Julie Rrap by Victoria Lynn

Excerpted from the Know My Name publication (2020).

During the 1980s Julie Rrap embarked on a group of major works that drew on aspects of nineteenth‑ and twentieth‑century art history. Created two years after her first solo exhibition Disclosures at Central Street Gallery in Sydney, Persona and shadow 1984 reworks images from Edvard Munch, literally ‘shadowing’ the female archetypes in his oeuvre: sister, siren, pubescent girl, artist, Christ, Madonna, Pieta, sleeping woman and old woman. Rrap’s Puberty mimics the pose in Munch’s paintings of the same title, but does not fully dissolve into the original form. Rather, her aim is to reconstitute her own body as an ‘actor’, highlighting the fact that throughout art history women have been depicted in a series of roles. As such, Rrap’s photograph has been montaged to awkwardly fit into the outline of Munch’s figure, creating a visual parallel of this process of assigning a function to women.

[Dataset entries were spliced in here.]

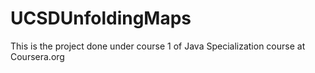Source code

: # UCSDUnfoldingMaps
This is the project done under course 1 of Java Specialization course at Coursera.org
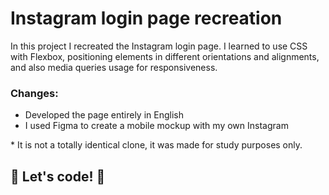 # Instagram login page recreation 

In this project I recreated the Instagram login page.
I learned to use CSS with Flexbox, positioning elements in different orientations and alignments, and also media queries usage for responsiveness.

### Changes:

* Developed the page entirely in English
* I used Figma to create a mobile mockup with my own Instagram


\* It is not a totally identical clone, it was made for study purposes only.


## 🚀 Let's code! 🚀
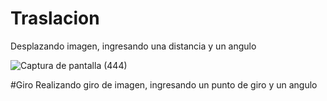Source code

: # Traslacion
Desplazando imagen, ingresando una distancia y un angulo

![Captura de pantalla (444)](https://user-images.githubusercontent.com/45250753/66708405-9ddb4580-ed15-11e9-80d6-5f3aeb0ebd51.png)

#Giro
Realizando giro de imagen, ingresando un punto de giro y un angulo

The golden yellow bodily ‘shadow’ surrounding Rrap’s body marks out Munch’s original pubescent girl. This form is, in turn, trapped inside a purple architectural structure (purple and gold being colours of the Christian religion). Not only are these zones of colour a reference to the Expressionism that Munch heralded in his work, they are also compellingly suggestive of a grid. Throughout her work, Rrap often critiques the history of art and so too here we see an appropriation and embedded criticism not only of the art historical depiction of women, but also the art movements of Expressionism and minimalism that were more often than not associated with male artists.

The artist has commented:

the distortions of my body in Persona and Shadow are created following a rule—the rule being that the original outlines of the Munch images stay intact but this rule creates another affect … that of creating strange dislocations in my body. I think the performance element in much of my work has this outcome of chance: accidental, unpredictable, slapstick almost.(1)

Indeed, performance is at the basis of much of Rrap’s photography, installation, sculpture and video. She is something of a ‘trickster’, literally performing and emerging from the shadows, at once the outsider and the other, but also occupying centre stage, as it were, with guile, humour and creative invention. In Persona and shadow, Rrap ‘hops into Munch’ in order to present a renewed, vital and subjective female presence. These works are not part of a process of self‑exploration. They conceptually reformulate the ways in which women can be presented in art, intervening in the conventional relationship that the artist has with his [sic] model. Rrap performs the revenge of the other, literally having the last laugh.

(1) Julie Rrap, quoted in Victoria Lynn, Julie Rrap: Body double, Museum of Contemporary Art and Piper Press, Sydney, 2007, p 19.

Citation: Cite this excerpt as: Lynn, Victoria. "Julie Rrap" in N Bullock, K Cole, D Hart & E Pitt (eds), Know My Name, National Gallery of Australia, Canberra, 2020, pp 322–323.

VICTORIA LYNN is is Director, TarraWarra Museum of Art, and has curated major exhibitions on the work of Rosemary Laing and Julie Rrap.